Task — Look in the material below for the line holding "Source code". Set it down exactly, with each later line up to and including the line holding "1. 创建一个&#x200B".

Materials provided —

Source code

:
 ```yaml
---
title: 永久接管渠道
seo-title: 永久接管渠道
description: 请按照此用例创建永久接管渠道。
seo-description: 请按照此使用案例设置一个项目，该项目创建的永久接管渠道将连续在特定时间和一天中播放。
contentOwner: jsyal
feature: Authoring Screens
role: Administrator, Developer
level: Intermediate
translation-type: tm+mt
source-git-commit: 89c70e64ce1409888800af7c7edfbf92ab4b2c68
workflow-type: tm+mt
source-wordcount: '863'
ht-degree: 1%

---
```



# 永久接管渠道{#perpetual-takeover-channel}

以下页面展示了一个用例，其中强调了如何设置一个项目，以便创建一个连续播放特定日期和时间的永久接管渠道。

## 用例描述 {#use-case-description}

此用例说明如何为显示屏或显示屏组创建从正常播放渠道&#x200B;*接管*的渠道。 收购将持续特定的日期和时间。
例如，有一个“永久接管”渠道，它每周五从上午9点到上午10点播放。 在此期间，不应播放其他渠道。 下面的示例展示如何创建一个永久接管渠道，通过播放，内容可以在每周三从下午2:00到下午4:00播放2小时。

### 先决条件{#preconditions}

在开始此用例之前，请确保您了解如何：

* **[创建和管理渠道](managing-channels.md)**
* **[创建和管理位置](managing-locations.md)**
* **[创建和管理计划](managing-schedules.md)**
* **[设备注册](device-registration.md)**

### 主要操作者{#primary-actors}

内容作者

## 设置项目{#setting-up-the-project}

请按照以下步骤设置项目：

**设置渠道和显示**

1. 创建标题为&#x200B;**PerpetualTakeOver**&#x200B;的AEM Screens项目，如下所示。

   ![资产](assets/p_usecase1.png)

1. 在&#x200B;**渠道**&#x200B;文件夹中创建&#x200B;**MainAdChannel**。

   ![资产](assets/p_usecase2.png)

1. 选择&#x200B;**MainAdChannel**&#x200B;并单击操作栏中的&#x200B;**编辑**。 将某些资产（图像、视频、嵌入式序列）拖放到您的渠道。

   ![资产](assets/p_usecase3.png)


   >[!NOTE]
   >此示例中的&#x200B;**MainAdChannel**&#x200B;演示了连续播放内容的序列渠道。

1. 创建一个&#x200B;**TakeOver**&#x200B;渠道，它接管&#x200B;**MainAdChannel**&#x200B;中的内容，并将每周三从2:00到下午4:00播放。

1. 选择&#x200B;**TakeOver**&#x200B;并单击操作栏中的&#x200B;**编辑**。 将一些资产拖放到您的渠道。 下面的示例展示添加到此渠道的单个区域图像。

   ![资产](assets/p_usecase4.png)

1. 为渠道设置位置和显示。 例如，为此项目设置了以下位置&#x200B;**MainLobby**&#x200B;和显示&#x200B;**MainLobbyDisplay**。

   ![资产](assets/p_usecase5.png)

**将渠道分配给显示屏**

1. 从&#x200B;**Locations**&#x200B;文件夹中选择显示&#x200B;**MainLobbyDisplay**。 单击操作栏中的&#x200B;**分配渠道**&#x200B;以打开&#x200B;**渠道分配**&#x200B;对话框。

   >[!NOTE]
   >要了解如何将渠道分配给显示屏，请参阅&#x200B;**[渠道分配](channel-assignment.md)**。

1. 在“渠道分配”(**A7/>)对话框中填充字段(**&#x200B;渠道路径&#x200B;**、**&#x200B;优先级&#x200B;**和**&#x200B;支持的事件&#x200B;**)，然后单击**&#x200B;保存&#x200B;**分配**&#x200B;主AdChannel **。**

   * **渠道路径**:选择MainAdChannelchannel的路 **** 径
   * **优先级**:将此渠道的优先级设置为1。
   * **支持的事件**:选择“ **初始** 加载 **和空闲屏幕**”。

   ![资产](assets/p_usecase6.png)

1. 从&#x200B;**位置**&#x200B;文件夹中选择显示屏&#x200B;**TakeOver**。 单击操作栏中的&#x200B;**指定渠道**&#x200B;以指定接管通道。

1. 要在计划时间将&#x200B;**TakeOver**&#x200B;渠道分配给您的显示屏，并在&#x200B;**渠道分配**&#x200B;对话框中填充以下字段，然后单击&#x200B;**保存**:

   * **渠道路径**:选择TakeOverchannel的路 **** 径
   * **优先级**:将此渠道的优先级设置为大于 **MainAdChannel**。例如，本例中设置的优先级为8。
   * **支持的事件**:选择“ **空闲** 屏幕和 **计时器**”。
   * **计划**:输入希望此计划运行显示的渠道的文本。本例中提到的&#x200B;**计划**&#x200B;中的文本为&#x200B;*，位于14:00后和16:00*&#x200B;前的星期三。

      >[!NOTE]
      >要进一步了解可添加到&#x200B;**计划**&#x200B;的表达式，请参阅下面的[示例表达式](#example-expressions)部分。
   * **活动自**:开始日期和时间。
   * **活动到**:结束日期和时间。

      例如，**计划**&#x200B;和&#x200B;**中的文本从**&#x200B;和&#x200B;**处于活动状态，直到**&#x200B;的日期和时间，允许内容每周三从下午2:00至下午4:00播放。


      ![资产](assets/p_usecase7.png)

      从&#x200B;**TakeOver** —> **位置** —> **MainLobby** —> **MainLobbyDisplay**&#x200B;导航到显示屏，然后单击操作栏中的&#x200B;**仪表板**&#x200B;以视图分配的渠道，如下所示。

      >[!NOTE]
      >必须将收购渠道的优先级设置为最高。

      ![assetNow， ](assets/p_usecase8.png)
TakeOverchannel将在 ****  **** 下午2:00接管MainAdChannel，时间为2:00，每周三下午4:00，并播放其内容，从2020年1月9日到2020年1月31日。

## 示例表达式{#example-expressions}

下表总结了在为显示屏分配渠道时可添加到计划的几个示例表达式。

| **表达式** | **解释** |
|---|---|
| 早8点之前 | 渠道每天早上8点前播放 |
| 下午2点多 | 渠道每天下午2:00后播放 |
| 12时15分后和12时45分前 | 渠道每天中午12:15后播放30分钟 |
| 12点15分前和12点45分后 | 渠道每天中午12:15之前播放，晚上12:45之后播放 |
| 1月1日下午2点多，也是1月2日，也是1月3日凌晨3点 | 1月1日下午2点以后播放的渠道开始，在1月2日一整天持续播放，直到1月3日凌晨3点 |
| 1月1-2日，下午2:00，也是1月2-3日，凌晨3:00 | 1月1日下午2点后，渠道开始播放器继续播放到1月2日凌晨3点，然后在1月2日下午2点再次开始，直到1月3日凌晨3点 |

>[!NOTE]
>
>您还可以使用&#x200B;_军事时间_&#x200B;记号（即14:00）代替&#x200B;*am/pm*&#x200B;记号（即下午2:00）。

---

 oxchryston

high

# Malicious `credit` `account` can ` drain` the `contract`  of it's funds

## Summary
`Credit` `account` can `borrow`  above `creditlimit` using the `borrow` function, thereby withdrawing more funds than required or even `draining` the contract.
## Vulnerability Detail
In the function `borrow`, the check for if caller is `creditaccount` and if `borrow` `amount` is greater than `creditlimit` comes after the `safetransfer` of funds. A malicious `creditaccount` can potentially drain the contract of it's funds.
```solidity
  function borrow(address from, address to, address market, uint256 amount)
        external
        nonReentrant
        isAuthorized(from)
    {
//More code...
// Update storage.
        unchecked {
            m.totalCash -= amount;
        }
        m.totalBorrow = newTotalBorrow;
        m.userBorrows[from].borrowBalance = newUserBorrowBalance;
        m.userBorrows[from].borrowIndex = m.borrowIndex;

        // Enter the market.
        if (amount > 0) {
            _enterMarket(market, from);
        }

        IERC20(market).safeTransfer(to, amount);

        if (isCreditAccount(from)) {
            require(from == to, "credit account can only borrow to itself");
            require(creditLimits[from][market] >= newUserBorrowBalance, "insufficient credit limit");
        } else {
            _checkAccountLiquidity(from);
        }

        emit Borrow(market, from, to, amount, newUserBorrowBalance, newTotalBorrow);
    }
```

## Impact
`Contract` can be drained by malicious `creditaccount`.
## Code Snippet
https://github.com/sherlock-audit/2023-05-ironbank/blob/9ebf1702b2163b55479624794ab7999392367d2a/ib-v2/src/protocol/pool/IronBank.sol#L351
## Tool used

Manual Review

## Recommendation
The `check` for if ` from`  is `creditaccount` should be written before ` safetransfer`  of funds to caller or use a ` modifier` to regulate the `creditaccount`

Exercise answer —
Source code

:
 ```yaml
---
title: 永久接管渠道
seo-title: 永久接管渠道
description: 请按照此用例创建永久接管渠道。
seo-description: 请按照此使用案例设置一个项目，该项目创建的永久接管渠道将连续在特定时间和一天中播放。
contentOwner: jsyal
feature: Authoring Screens
role: Administrator, Developer
level: Intermediate
translation-type: tm+mt
source-git-commit: 89c70e64ce1409888800af7c7edfbf92ab4b2c68
workflow-type: tm+mt
source-wordcount: '863'
ht-degree: 1%

---
```



# 永久接管渠道{#perpetual-takeover-channel}

以下页面展示了一个用例，其中强调了如何设置一个项目，以便创建一个连续播放特定日期和时间的永久接管渠道。

## 用例描述 {#use-case-description}

此用例说明如何为显示屏或显示屏组创建从正常播放渠道&#x200B;*接管*的渠道。 收购将持续特定的日期和时间。
例如，有一个“永久接管”渠道，它每周五从上午9点到上午10点播放。 在此期间，不应播放其他渠道。 下面的示例展示如何创建一个永久接管渠道，通过播放，内容可以在每周三从下午2:00到下午4:00播放2小时。

### 先决条件{#preconditions}

在开始此用例之前，请确保您了解如何：

* **[创建和管理渠道](managing-channels.md)**
* **[创建和管理位置](managing-locations.md)**
* **[创建和管理计划](managing-schedules.md)**
* **[设备注册](device-registration.md)**

### 主要操作者{#primary-actors}

内容作者

## 设置项目{#setting-up-the-project}

请按照以下步骤设置项目：

**设置渠道和显示**

1. 创建标题为&#x200B;**PerpetualTakeOver**&#x200B;的AEM Screens项目，如下所示。

   ![资产](assets/p_usecase1.png)

1. 在&#x200B;**渠道**&#x200B;文件夹中创建&#x200B;**MainAdChannel**。

   ![资产](assets/p_usecase2.png)

1. 选择&#x200B;**MainAdChannel**&#x200B;并单击操作栏中的&#x200B;**编辑**。 将某些资产（图像、视频、嵌入式序列）拖放到您的渠道。

   ![资产](assets/p_usecase3.png)


   >[!NOTE]
   >此示例中的&#x200B;**MainAdChannel**&#x200B;演示了连续播放内容的序列渠道。

1. 创建一个&#x200B;**TakeOver**&#x200B;渠道，它接管&#x200B;**MainAdChannel**&#x200B;中的内容，并将每周三从2:00到下午4:00播放。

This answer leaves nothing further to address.